Saved data entries
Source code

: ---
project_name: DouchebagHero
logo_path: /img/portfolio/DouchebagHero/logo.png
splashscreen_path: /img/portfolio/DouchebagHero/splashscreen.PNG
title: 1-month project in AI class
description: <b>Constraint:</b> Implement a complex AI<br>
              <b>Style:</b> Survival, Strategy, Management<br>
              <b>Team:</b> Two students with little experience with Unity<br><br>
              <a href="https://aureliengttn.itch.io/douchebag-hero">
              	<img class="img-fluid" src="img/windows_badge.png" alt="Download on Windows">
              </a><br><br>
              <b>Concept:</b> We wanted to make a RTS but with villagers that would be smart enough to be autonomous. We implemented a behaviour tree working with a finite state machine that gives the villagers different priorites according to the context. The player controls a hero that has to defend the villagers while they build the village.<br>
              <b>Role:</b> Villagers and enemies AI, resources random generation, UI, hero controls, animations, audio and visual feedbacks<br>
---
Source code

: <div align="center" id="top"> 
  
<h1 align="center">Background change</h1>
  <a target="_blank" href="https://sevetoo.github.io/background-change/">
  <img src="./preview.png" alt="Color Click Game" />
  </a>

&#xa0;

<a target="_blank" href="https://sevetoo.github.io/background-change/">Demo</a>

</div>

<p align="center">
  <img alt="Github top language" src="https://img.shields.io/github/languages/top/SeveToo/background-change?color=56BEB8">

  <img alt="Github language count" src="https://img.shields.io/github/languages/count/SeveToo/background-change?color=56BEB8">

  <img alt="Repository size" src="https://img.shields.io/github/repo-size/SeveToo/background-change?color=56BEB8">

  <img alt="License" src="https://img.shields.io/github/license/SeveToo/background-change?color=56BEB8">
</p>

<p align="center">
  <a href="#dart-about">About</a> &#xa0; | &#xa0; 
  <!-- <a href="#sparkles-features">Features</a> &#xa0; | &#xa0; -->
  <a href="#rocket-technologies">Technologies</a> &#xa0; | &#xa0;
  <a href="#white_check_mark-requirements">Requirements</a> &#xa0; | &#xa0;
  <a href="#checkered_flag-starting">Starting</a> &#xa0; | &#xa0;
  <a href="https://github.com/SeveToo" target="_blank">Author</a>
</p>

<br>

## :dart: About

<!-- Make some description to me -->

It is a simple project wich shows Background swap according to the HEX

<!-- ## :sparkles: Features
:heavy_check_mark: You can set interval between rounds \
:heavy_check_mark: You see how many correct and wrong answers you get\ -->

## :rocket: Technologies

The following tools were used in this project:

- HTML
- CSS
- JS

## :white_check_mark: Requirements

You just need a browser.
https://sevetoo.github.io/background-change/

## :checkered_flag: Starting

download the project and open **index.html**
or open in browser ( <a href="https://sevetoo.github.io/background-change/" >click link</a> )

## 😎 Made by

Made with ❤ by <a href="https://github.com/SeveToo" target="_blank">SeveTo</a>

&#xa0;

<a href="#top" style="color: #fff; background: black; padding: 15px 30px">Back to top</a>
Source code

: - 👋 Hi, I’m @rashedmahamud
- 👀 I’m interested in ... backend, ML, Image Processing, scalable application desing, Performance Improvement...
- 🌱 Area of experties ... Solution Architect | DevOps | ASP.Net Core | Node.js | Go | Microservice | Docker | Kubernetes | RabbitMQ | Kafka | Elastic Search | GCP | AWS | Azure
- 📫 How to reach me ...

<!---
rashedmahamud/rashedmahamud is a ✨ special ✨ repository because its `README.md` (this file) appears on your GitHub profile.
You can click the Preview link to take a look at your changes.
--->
---
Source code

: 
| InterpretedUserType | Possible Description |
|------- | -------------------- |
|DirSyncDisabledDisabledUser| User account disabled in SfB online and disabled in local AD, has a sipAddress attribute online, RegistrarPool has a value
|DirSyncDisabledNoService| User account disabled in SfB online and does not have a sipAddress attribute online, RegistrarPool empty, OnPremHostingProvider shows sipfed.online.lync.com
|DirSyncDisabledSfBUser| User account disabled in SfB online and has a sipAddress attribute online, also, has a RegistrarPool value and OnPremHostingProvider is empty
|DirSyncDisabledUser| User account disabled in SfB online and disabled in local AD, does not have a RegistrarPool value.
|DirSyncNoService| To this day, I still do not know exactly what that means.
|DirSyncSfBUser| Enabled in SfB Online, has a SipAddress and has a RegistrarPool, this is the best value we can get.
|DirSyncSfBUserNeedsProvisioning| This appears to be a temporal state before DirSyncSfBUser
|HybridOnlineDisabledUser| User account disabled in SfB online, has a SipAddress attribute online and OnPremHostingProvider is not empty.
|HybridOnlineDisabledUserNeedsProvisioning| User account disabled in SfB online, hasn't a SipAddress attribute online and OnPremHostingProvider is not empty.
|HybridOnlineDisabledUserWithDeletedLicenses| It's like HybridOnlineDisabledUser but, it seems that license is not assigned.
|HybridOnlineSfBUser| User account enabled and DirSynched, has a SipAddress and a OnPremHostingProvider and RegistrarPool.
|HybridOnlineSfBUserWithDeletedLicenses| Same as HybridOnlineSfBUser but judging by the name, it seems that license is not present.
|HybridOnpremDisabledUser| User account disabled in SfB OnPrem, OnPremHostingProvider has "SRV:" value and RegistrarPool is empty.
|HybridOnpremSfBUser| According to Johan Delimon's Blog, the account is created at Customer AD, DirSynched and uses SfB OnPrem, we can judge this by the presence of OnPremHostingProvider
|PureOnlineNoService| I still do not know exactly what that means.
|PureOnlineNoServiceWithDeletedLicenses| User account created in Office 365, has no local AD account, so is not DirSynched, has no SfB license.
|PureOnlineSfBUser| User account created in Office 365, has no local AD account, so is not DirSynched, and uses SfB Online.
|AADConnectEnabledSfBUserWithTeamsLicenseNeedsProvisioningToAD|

## [Problem description]
Both the line containing "online, has a SipAddress attribute" and the line containing "uses SfB Online." belong in the answer. Print them and every line above that falls between them exactly, and no others.

## [Answer for the task]
|HybridOnlineDisabledUser| User account disabled in SfB online, has a SipAddress attribute online and OnPremHostingProvider is not empty.
|HybridOnlineDisabledUserNeedsProvisioning| User account disabled in SfB online, hasn't a SipAddress attribute online and OnPremHostingProvider is not empty.
|HybridOnlineDisabledUserWithDeletedLicenses| It's like HybridOnlineDisabledUser but, it seems that license is not assigned.
|HybridOnlineSfBUser| User account enabled and DirSynched, has a SipAddress and a OnPremHostingProvider and RegistrarPool.
|HybridOnlineSfBUserWithDeletedLicenses| Same as HybridOnlineSfBUser but judging by the name, it seems that license is not present.
|HybridOnpremDisabledUser| User account disabled in SfB OnPrem, OnPremHostingProvider has "SRV:" value and RegistrarPool is empty.
|HybridOnpremSfBUser| According to Johan Delimon's Blog, the account is created at Customer AD, DirSynched and uses SfB OnPrem, we can judge this by the presence of OnPremHostingProvider
|PureOnlineNoService| I still do not know exactly what that means.
|PureOnlineNoServiceWithDeletedLicenses| User account created in Office 365, has no local AD account, so is not DirSynched, has no SfB license.
|PureOnlineSfBUser| User account created in Office 365, has no local AD account, so is not DirSynched, and uses SfB Online.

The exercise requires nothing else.